Während in den Gemälden dynamische Leidenschaft auf das Sujet beschränkt blieb und die Malweise verhalten anmutet, sind die Skulpturen auch formal ein Ausdruck ungebändigter Schaffensimpulse. Müller entriss mit der Motorsäge seine Skulpturen förmlich dem Stamm. Die raue Oberfläche, das gespaltene Holz und die zersplissenen Fasern künden von der Gewalt der Arbeit. Die entstandenen Körper sind schematisiert, ihre Glieder grob und die Gesichter auf ihre Hauptmerkmale reduziert. Umso unmittelbarer wirken die verletzten Leiber mit ihren fehlenden Armen oder Köpfen. Erneut steht der seinen Instinkten und Lüsten ausgelieferte Mensch im Mittelpunkt. Beispiele dieser bildhauerischen Arbeit sind die Figurengruppen in der Abdankungskapelle im Friedhof Feldli St. Gallen sowie das dreiteilige Werk für den Ergänzungsbau der HSG. Zu Beginn der Neunzigerjahre gibt es eine weitere Zäsur. Müller beginnt seine Skulpturen zu glätten bis hin zu makellosen Oberflächen. Daneben entstehen weiterhin Gemälde. Hier kehrt Müller zur Methode des Schichtens zurück. Farblasur wird über Farblasur gelegt. Den Skulpturen und Bildern jener Zeit ist eines gemeinsam: Der Künstler rückt seinem Sujet näher und näher. Tränen und innere Organe sind die Themen seiner Skulpturen, Hautoberflächen und Grossansichten des menschlichen Körpers die Inhalte seiner Malerei.

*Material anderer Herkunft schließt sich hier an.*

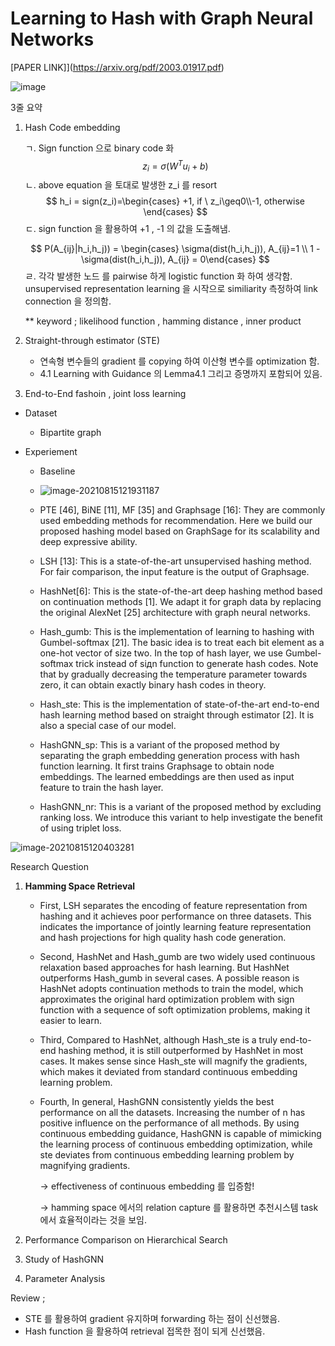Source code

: # Learning to Hash with Graph Neural Networks

[PAPER LINK]](https://arxiv.org/pdf/2003.01917.pdf)





![image](https://user-images.githubusercontent.com/52625664/129466017-55b70f50-248b-4628-935d-8f09866b16ff.png)


3줄 요약

1. Hash Code embedding

   ㄱ. Sign function 으로 binary code 화
   $$
   z_i = \sigma(W^Tu_i + b)
   $$
   ㄴ. above equation 을 토대로 발생한 z_i 를 resort
   $$
   h_i = sign(z_i)=\begin{cases} +1, if \ z_i\geq0\\-1, otherwise \end{cases}
   $$
   ㄷ. sign function 을 활용하여 +1 , -1 의 값을 도출해냄. 

   
   $$
   P(A_{ij}|h_i,h_j)) = \begin{cases} \sigma(dist(h_i,h_j)), A_{ij}=1 \\ 1 - \sigma(dist(h_i,h_j)), A_{ij} = 0\end{cases}
   $$
   ㄹ. 각각 발생한 노드 를 pairwise 하게 logistic function 화 하여 생각함. unsupervised representation learning 을 시작으로 similiarity 측정하여 link connection 을 정의함.

   ** keyword ; likelihood function , hamming distance , inner product

2. Straight-through estimator (STE)

   - 연속형 변수들의 gradient 를 copying 하여 이산형 변수를 optimization 함.
   - 4.1 Learning with Guidance 의 Lemma4.1  그리고 증명까지 포함되어 있음.

3. End-to-End fashoin , joint loss learning 



- Dataset
  - Bipartite graph







- Experiement
  - Baseline

  

  - ![image-20210815121931187](C:\Users\user\AppData\Roaming\Typora\typora-user-images\image-20210815121931187.png)

  

  - PTE [46], BiNE [11], MF [35] and Graphsage [16]: They are commonly used embedding methods for recommendation. Here we build our proposed hashing model based on GraphSage for its scalability and deep expressive ability.

  - LSH [13]: This is a state-of-the-art unsupervised hashing method. For fair comparison, the input feature is the output of Graphsage. 
  - HashNet[6]: This is the state-of-the-art deep hashing method based on continuation methods [1]. We adapt it for graph data by replacing the original AlexNet [25] architecture with graph neural networks.
  - Hash_gumb: This is the implementation of learning to hashing with Gumbel-softmax [21]. The basic idea is to treat each bit element as a one-hot vector of size two. In the top of hash layer, we use Gumbel-softmax trick instead of siдn function to generate hash codes. Note that by gradually decreasing the temperature parameter towards zero, it can obtain exactly binary hash codes in theory.
  - Hash_ste: This is the implementation of state-of-the-art end-to-end hash learning method based on straight through estimator [2]. It is also a special case of our model.
  - HashGNN_sp: This is a variant of the proposed method by separating the graph embedding generation process with hash function learning. It first trains Graphsage to obtain node embeddings. The learned embeddings are then used as input feature to train the hash layer.
  - HashGNN_nr: This is a variant of the proposed method by excluding ranking loss. We introduce this variant to help investigate the benefit of using triplet loss.



![image-20210815120403281](C:\Users\user\AppData\Roaming\Typora\typora-user-images\image-20210815120403281.png)



Research Question

1. **Hamming Space Retrieval**

   - First, LSH separates the encoding of feature representation from hashing and it achieves poor performance on three datasets. This indicates the importance of jointly learning feature representation and hash projections for high quality hash code generation.

   - Second, HashNet and Hash_gumb are two widely used continuous relaxation based approaches for hash learning. But HashNet outperforms Hash_gumb in several cases. A possible reason is HashNet adopts continuation methods to train the model, which approximates the original hard optimization problem with sign function with a sequence of soft optimization problems, making it easier to learn.

   - Third, Compared to HashNet, although Hash_ste is a truly end-to-end hashing method, it is still outperformed by HashNet in most cases. It makes sense since Hash_ste will magnify the gradients, which makes it deviated from standard continuous embedding learning problem.

   - Fourth, In general, HashGNN consistently yields the best performance on all the datasets. Increasing the number of n has positive influence on the performance of all methods. By using continuous embedding guidance, HashGNN is capable of mimicking the learning process of continuous embedding optimization, while ste deviates from continuous embedding learning problem by magnifying gradients.

     -> effectiveness of continuous embedding 를 입증함! 

     -> hamming space 에서의 relation capture 를 활용하면 추천시스템 task 에서 효율적이라는 것을 보임.

2. Performance Comparison on Hierarchical Search

3. Study of HashGNN

4. Parameter Analysis



Review ;

- STE 를 활용하여 gradient 유지하며 forwarding 하는 점이 신선했음.
- Hash function 을 활용하여 retrieval 접목한 점이 되게 신선했음.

Diese Thematik setzt sich fort bis heute, auch wenn es an den Bergbildern vielleicht nicht sofort einleuchten will. Doch Müllers Ansatz ist anschaulich: «Die Berge sind für mich wie eine Ausdehnung des Körpers. Ich kann mich als das Ganze empfinden und gleichzeitig als ein winziger Teil dieses Systems.» Gleichzeitig eröffnen die Bilder geistigen Raum. Der Künstler versenkt sich malend in ihnen, sodass das Motiv in den Hintergrund tritt und Überlegungen zur eigenen Befindlichkeit und zur Kunst die Gedanken ausfüllen. Die Gemälde sind nicht allein Abbild eines Berges, sondern Aussagen über Struktur und Bedingung des Lebens. Damit ist Müller seinem Leitgedanken trotz aller scheinbaren Brüche treu geblieben. Zwar schlug er formal neue Wege ein, doch er vergleicht dieses Vorgehen treffend mit dem eines Architekten, der auf jede neue Fragestellung eine neue Antwort finden muss. Es bleibt also spannend, wie seine zukünftigen künstlerischen Lösungen aussehen. Wenn Josef Felix Müller aber heute den Jahrespreis für bildende Kunst 2002 von der St. Gallischen Kulturstiftung erhält, dann nicht nur für ein vielseitiges und relevantes künstlerisches Œuvre, sondern auch für sein Engagement in der Kunstvermittlung. Als Gründer des Vexer-Verlages und Mitbegründer der Kunsthalle St. Gallen stellt Müller einerseits die Kunst in ein öffentliches Umfeld. Zum anderen ging es ihm stets darum, das Selbstbewusstsein einer Region aufzuwerten. Seine Erkenntnis «Inzwischen hat sich die Region im Bereich Kunst und Kultur emanzipiert» findet nicht zuletzt ihren Beweis in der heutigen Preisverleihung.